Example: a kube related project. It has a Jenkinsfile for release builds and another for general checkin/PR builds. Each of those need to be tested with two versions of kube, with flannel and calico, with and without RBAC. I don't know of a clean way to do that without Job DSL/JJB and parameterized jobs. In my experience, this type of scenario is not uncommon. We need visibility at the config level. It's not helpful to shove all of that into a single job with coarse -grain reporting up.

Even if you put parameters aside, there is just a fundamental mismatch because the pipeline only (today) encodes steps. What about triggers? Having them be part of the pipeline and having the pipeline modify it's own job in Jenkins feels very, very, very wrong to me. There's a reason Job DSL and JJB kept those separate. In fact, if it weren't for the Pipeline visualization, I could've gotten the same functionality with JJB /Job DSL alone, with some bash scripts, with considerably less heartache.

I don't know that I know a "lot" about Jenkins, but I do know that I strive for easily repeatable setups that need git triggers, need to post back status, and need to run bash scripts. This most recent attempt was the third time owning it all-up and it was still very tedious.

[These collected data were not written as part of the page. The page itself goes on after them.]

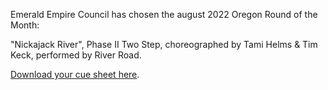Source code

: Emerald Empire Council has chosen the august 2022 Oregon Round of the Month:

"Nickajack River", Phase II Two Step, choreographed by Tami Helms & Tim Keck, performed by River Road.

[Download your cue sheet here](https://www.roundalab.org/CuesheetsDL2/Nickajack%20River%2C%20Helms-Keck__2.pdf).



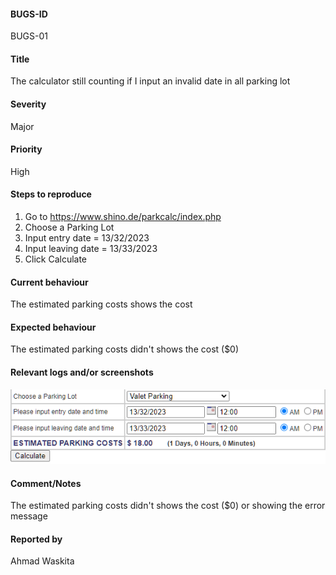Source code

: #### BUGS-ID

BUGS-01

#### Title

The calculator still counting if I input an invalid date in all parking lot

#### Severity

Major

#### Priority

High

#### Steps to reproduce

1. Go to <https://www.shino.de/parkcalc/index.php>
2. Choose a Parking Lot
3. Input entry date = 13/32/2023
4. Input leaving date = 13/33/2023
5. Click Calculate

#### Current behaviour

The estimated parking costs shows the cost

#### Expected behaviour

The estimated parking costs didn't shows the cost ($0)

#### Relevant logs and/or screenshots
![Screenshot 1](screenshot/bugs1.png)

#### Comment/Notes

The estimated parking costs didn't shows the cost ($0) or showing the error message

#### Reported by

Ahmad Waskita
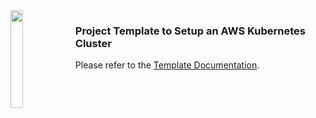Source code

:<img align=left src="../../../kubify/blob/master/docs/kubify.png" width="20%" height="20%">

### Project Template to Setup an AWS Kubernetes Cluster

Please refer to the [Template Documentation](../../../kubify/blob/master/docs/README.md).
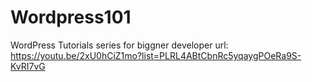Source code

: # Wordpress101
WordPress Tutorials series for biggner developer
url: https://youtu.be/2xU0hCiZ1mo?list=PLRL4ABtCbnRc5yqaygPOeRa9S-KvRI7vG
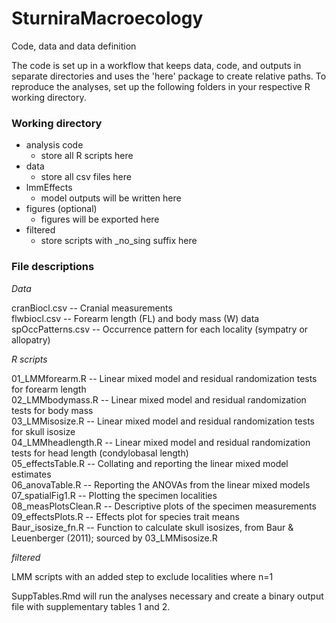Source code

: # SturniraMacroecology
Code, data and data definition

The code is set up in a workflow that keeps data, code, and outputs in separate directories and uses the 'here' package to create relative paths. To reproduce the analyses, set up the following folders in your respective R working directory.


### Working directory

 * analysis code
   * store all R scripts here
 * data
   * store all csv files here
 * lmmEffects
   * model outputs will be written here 
 * figures (optional)
   * figures will be exported here
 * filtered
   * store scripts with _no_sing suffix here    

### File descriptions 
*Data*

cranBiocl.csv -- Cranial measurements  
flwbiocl.csv -- Forearm length (FL) and body mass (W) data  
spOccPatterns.csv -- Occurrence pattern for each locality (sympatry or allopatry)  

*R scripts*

01_LMMforearm.R -- Linear mixed model and residual randomization tests for forearm length  
02_LMMbodymass.R -- Linear mixed model and residual randomization tests for body mass  
03_LMMisosize.R -- Linear mixed model and residual randomization tests for skull isosize  
04_LMMheadlength.R -- Linear mixed model and residual randomization tests for head length (condylobasal length)  
05_effectsTable.R -- Collating and reporting the linear mixed model estimates  
06_anovaTable.R -- Reporting the ANOVAs from the linear mixed models  
07_spatialFig1.R -- Plotting the specimen localities  
08_measPlotsClean.R -- Descriptive plots of the specimen measurements  
09_effectsPlots.R -- Effects plot for species trait means  
Baur_isosize_fn.R -- Function to calculate skull isosizes, from Baur & Leuenberger (2011); sourced by 03_LMMisosize.R

*filtered*

LMM scripts with an added step to exclude localities where n=1

SuppTables.Rmd will run the analyses necessary and create a binary output file with supplementary tables 1 and 2.
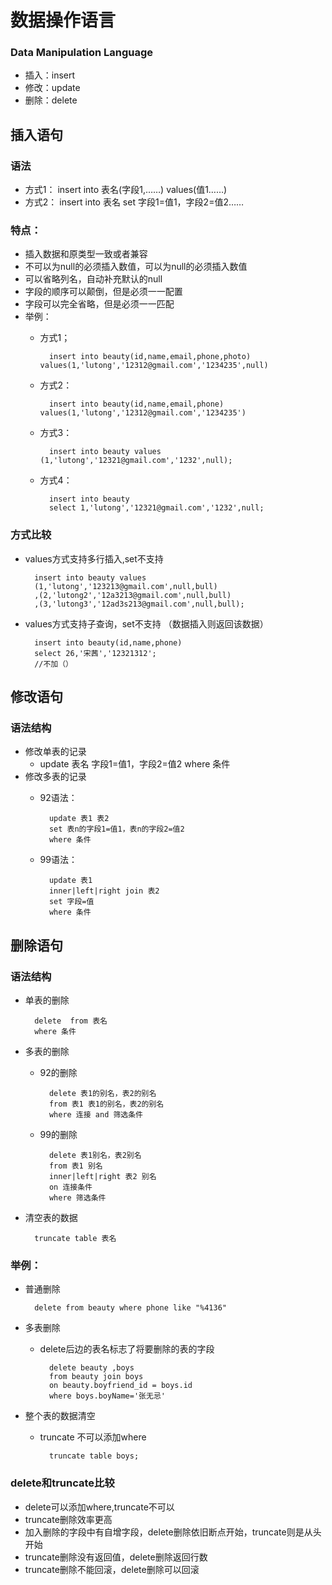 # 数据操作语言 #

### Data Manipulation Language ###

- 插入：insert
- 修改：update
- 删除：delete


## 插入语句 ##

### 语法 ###

- 方式1： insert into 表名(字段1,……) values(值1……)
- 方式2： insert into 表名 set 字段1=值1，字段2=值2……

### 特点： ###

- 插入数据和原类型一致或者兼容
- 不可以为null的必须插入数值，可以为null的必须插入数值
- 可以省略列名，自动补充默认的null
- 字段的顺序可以颠倒，但是必须一一配置
- 字段可以完全省略，但是必须一一匹配
- 举例：
    - 方式1；

            insert into beauty(id,name,email,phone,photo) values(1,'lutong','12312@gmail.com','1234235',null)
            
    - 方式2：
            
            insert into beauty(id,name,email,phone) values(1,'lutong','12312@gmail.com','1234235')

    - 方式3：
    
            insert into beauty values (1,'lutong','12321@gmail.com','1232',null);
    - 方式4：
    
            insert into beauty 
            select 1,'lutong','12321@gmail.com','1232',null;



### 方式比较 ###

- values方式支持多行插入,set不支持



        insert into beauty values
        (1,'lutong','123213@gmail.com',null,bull) 
        ,(2,'lutong2','12a3213@gmail.com',null,bull)
        ,(3,'lutong3','12ad3s213@gmail.com',null,bull);

- values方式支持子查询，set不支持  （数据插入则返回该数据）

        insert into beauty(id,name,phone)
        select 26,'宋茜','12321312';
        //不加（）
 



## 修改语句 ##


### 语法结构 ###

- 修改单表的记录
    - update 表名 字段1=值1，字段2=值2 where  条件
- 修改多表的记录
    - 92语法：
      
            update 表1 表2 
            set 表n的字段1=值1，表n的字段2=值2 
            where 条件
    - 99语法：
    
            update 表1 
            inner|left|right join 表2 
            set 字段=值 
            where 条件 


## 删除语句 ##

### 语法结构 ###

- 单表的删除

        delete  from 表名
        where 条件 
- 多表的删除
    - 92的删除
    
            delete 表1的别名，表2的别名
            from 表1 表1的别名，表2的别名
            where 连接 and 筛选条件
    - 99的删除

            delete 表1别名，表2别名
            from 表1 别名
            inner|left|right 表2 别名
            on 连接条件
            where 筛选条件
- 清空表的数据

        truncate table 表名
        



### 举例： ###
    
- 普通删除
    
        delete from beauty where phone like "%4136"


- 多表删除
    - delete后边的表名标志了将要删除的表的字段
            
            delete beauty ,boys
            from beauty join boys
            on beauty.boyfriend_id = boys.id
            where boys.boyName='张无忌'


- 整个表的数据清空
    - truncate 不可以添加where

            truncate table boys;


### delete和truncate比较 ###

- delete可以添加where,truncate不可以
- truncate删除效率更高
- 加入删除的字段中有自增字段，delete删除依旧断点开始，truncate则是从头开始
- truncate删除没有返回值，delete删除返回行数
- truncate删除不能回滚，delete删除可以回滚










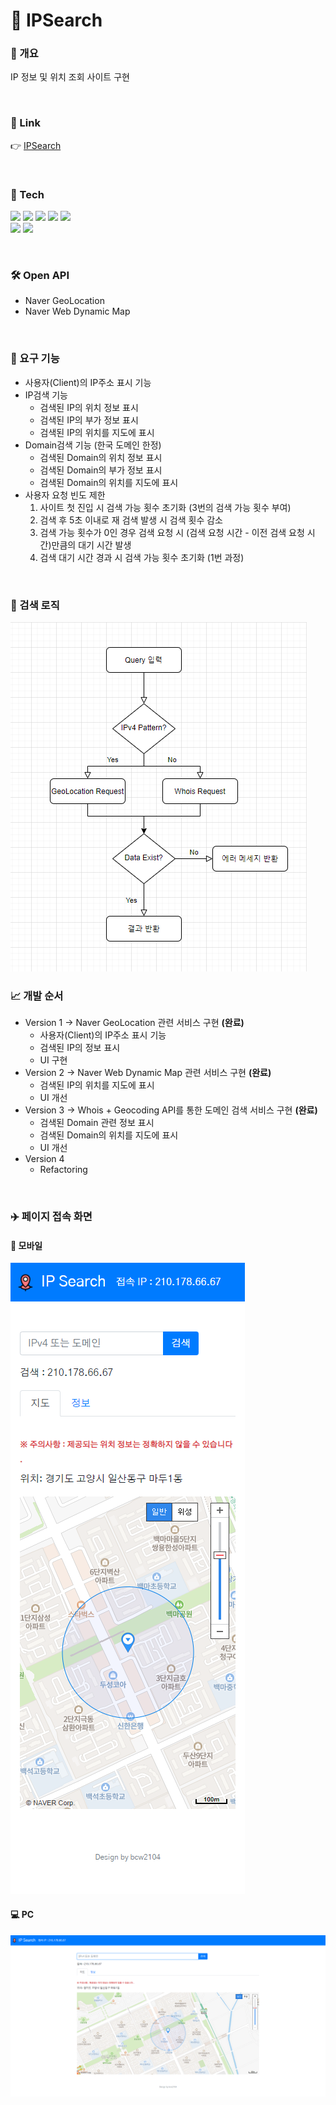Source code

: # 🚀 IPSearch

### 📄 개요
IP 정보 및 위치 조회 사이트 구현

<br/>

### 🔗 Link
👉 [IPSearch](https://www.lifencoding.com/ipsearch/)

</br>

### :hammer: Tech
<img src="https://img.shields.io/badge/HTML5-E34F26?style=flat-square&logo=HTML5&logoColor=white"/></a> 
<img src="https://img.shields.io/badge/CSS3-1572B6?style=flat-square&logo=CSS3&logoColor=white"/></a> 
<img src="https://img.shields.io/badge/JavaScript-F7DF1E?style=flat-square&logo=JavaScript&logoColor=white"/></a>
<img src="https://img.shields.io/badge/jQuery-0769AD?style=flat-square&logo=jQuery&logoColor=white"/></a> 
<img src="https://img.shields.io/badge/Bootstrap-7952B3?style=flat-square&logo=Bootstrap&logoColor=white"/></a></br>
<img src="https://img.shields.io/badge/Spring-6DB33F?style=flat-square&logo=Spring&logoColor=white"/></a>
<img src="https://img.shields.io/badge/Java-007396?style=flat-square&logo=Java&logoColor=white"/></a>

<br/>

### 🛠️ Open API
- Naver GeoLocation
- Naver Web Dynamic Map 

<br/>

### 📜 요구 기능
- 사용자(Client)의 IP주소 표시 기능
- IP검색 기능
  * 검색된 IP의 위치 정보 표시 
  * 검색된 IP의 부가 정보 표시
  * 검색된 IP의 위치를 지도에 표시
- Domain검색 기능 (한국 도메인 한정)
  * 검색된 Domain의 위치 정보 표시 
  * 검색된 Domain의 부가 정보 표시
  * 검색된 Domain의 위치를 지도에 표시
- 사용자 요청 빈도 제한
  1. 사이트 첫 진입 시 검색 가능 횟수 초기화 (3번의 검색 가능 횟수 부여)
  2. 검색 후 5초 이내로 재 검색 발생 시 검색 횟수 감소
  3. 검색 가능 횟수가 0인 경우 검색 요청 시 (검색 요청 시간 - 이전 검색 요청 시간)만큼의 대기 시간 발생
  4. 검색 대기 시간 경과 시 검색 가능 횟수 초기화 (1번 과정)

<br/>

### 📌 검색 로직
<img src="images/search_process.png"/>

<br/>

### 📈 개발 순서
- Version 1 -> Naver GeoLocation 관련 서비스 구현 <strong>(완료)</strong>
  * 사용자(Client)의 IP주소 표시 기능
  * 검색된 IP의 정보 표시 
  * UI 구현
- Version 2 -> Naver Web Dynamic Map 관련 서비스 구현 <strong>(완료)</strong>
  * 검색된 IP의 위치를 지도에 표시
  * UI 개선
- Version 3 -> Whois + Geocoding API를 통한 도메인 검색 서비스 구현 <strong>(완료)</strong>
  * 검색된 Domain 관련 정보 표시
  * 검색된 Domain의 위치를 지도에 표시
  * UI 개선
- Version 4 
  * Refactoring

<br/>

### ✈️ 페이지 접속 화면
#### 📱 모바일
<img src="images/mobile-home.png"/>

#### 💻 PC
<img src="images/pc-home.png"/>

And it was really much easier to achieve this simple requirements with k8s's Prow... Even when having to dive in and hack some of prow's plugins.

All of the mature, repeatable Jenkins setups I've seen are small mountains of groovy scripts with their own workarounds embedded. There needs to be a system config DSL too, because maintaining huge blobs of XML and writing groovy.init.d scripts keep me awake at night.

Anyway, Jenkins is crazy good stuff, especially for it's age, but for newer smaller projects that don't need the 10,000 Jenkins plugins, it feels unwiedly. I had hope that Jenkins X was going to tackle some of these things, but so far I'm not sure.

Thanks again for taking the time, I hope my further feedback is constructive.

Thanks, this is really helpful.

I need to find someone from the pipeline team to pull into this, so in the mean time, just responding to what I can contribute,

Just to make sure, I'm not saying parameters are disappearing. I'm just making an observation that less people seem to be using it. Take your example of release vs general checkin/PR builds. I see increasing people doing releases as automation that kicks in after creating a tag, or by cutting a release branch. Or the master branch is always deployable.

I agree with you that reporting capability needs to be better in order for one Jenkinsfile to pack lots of different test cases. I believe the team totally gets this importance.

The "system config DSL" you mention has evolved into "Jenkins config as code", and I've referred to it in my other comment. I think we are on the same page that it's a crucial part of a repeatable mature Jenkins setup. I think I also totally get what you mean by "unwieldy", and Jenkins Essentials in that comment is making steps to attack that challenge.

I'd love to hear from you where Jenkins X fell short for you, because I think it should speak to some of the challenges by embracing a certain best practices.